Has worked very well for me is all--*especially* when on boring many holes
during the course of a day as temp changes and tool wear might make it
necessary to frequently adjust size either direction in order to make the
tool cut larger *as well as* smaller........
I'd agree with you.
Even grinding any feature to within .0001" is a delicate job, and at that
point (as you said) a lot of things become important. Unfortunately
temperature is one of them. Surface finish is another.
I would never rely on a boring head to get me within .0001", at least on a
manual mill. CNC mills and jig borers are different beasts all together.
And besides, I bet there are very few HSM applications where one would need
to rely on a boring head (to one or two tenths).

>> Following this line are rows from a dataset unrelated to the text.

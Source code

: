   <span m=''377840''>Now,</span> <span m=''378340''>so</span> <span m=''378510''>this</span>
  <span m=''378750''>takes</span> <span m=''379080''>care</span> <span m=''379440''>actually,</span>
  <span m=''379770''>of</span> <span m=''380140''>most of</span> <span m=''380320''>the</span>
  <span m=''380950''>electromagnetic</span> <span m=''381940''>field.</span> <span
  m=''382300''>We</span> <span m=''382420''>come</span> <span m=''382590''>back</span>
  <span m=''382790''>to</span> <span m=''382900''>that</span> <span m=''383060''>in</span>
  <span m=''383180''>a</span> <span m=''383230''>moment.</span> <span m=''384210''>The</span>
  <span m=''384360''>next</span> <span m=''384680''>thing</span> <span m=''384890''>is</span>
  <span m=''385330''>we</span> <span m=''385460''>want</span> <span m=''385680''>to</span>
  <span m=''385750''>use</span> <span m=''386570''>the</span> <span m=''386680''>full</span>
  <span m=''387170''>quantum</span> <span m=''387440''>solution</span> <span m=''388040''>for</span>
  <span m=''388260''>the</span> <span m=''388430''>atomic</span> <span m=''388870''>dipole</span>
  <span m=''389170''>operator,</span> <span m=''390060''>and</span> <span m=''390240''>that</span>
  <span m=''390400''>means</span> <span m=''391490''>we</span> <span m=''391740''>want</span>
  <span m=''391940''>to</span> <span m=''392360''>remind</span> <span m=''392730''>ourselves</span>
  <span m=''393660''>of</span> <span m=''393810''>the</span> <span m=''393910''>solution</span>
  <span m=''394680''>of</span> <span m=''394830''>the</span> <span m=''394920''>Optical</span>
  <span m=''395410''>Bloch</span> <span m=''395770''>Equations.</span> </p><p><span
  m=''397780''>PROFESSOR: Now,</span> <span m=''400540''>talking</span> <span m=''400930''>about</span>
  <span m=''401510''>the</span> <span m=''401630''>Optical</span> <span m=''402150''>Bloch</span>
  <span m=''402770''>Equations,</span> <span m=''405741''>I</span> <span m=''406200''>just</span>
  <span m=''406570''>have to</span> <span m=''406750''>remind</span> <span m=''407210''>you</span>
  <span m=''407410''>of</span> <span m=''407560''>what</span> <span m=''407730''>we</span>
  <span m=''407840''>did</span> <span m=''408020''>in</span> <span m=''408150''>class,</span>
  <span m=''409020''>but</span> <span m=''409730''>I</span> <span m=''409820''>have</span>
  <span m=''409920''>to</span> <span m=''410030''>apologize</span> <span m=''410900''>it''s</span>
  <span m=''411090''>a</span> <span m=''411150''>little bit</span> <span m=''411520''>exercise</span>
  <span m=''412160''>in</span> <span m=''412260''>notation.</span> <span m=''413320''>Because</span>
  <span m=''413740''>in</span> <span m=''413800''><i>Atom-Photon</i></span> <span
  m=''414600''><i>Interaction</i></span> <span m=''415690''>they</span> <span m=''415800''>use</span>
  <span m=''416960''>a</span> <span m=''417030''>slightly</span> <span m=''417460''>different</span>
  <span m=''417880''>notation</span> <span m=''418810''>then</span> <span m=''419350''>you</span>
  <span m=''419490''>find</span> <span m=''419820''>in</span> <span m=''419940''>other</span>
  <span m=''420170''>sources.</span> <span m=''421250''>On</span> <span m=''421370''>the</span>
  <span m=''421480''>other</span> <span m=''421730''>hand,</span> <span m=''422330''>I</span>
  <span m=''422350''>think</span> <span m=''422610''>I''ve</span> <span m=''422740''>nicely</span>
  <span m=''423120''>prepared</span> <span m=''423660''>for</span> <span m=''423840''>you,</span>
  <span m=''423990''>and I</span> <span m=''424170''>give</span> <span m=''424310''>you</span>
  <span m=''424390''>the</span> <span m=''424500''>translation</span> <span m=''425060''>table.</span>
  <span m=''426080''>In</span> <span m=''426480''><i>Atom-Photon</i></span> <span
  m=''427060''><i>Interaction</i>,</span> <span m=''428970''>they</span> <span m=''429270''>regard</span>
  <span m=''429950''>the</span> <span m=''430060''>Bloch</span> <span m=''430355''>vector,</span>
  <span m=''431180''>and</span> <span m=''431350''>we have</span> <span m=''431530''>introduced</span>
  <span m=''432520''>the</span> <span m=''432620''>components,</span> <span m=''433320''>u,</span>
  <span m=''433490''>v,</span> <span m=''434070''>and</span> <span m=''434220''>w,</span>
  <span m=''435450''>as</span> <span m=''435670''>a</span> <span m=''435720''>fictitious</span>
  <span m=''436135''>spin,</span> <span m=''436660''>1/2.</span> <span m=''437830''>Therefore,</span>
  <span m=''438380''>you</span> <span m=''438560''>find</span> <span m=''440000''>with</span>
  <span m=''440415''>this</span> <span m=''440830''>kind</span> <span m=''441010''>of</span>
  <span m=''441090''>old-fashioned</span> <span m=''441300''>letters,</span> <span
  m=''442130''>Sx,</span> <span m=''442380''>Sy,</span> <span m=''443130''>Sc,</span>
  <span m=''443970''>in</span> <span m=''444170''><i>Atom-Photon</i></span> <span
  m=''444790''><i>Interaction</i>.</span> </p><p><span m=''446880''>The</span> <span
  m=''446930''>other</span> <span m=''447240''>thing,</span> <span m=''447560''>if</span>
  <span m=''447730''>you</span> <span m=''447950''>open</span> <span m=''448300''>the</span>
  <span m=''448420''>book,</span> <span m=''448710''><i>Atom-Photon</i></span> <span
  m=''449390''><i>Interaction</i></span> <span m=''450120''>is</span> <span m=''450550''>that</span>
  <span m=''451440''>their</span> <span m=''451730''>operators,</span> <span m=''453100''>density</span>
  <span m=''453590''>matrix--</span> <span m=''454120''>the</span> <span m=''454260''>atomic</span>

In industry where
additional operations (like honing/lapping) can cost big bucks, boring heads
costing thousands of dollars are not uncommon. At that point, it becomes
cost effective to play with cutter geometry and feeds/speeds to obtain very
--Maybe a little exaggeration on my part but I *can* hold .0002"
with the non-super-precise model. It isn't needed all that often but when
it is I've got the tool for the job. On the one or two times I have had to
hold tighter tolerance I've tried to do the jobs with a lathe..
Working closely isn't the tools so much as the machinist running them. A
poor machinist with great tools often can't do the job, but I've seen
outstanding work come off poor machines at the hand of a good machinist.
That's what sorts them out in a heart beat.
Don't sell your telescoping gages short, Chuck. You'd be surprised how
closely you can work with them if you develop the proper feel. I've
trusted them to .0002" often, with good results.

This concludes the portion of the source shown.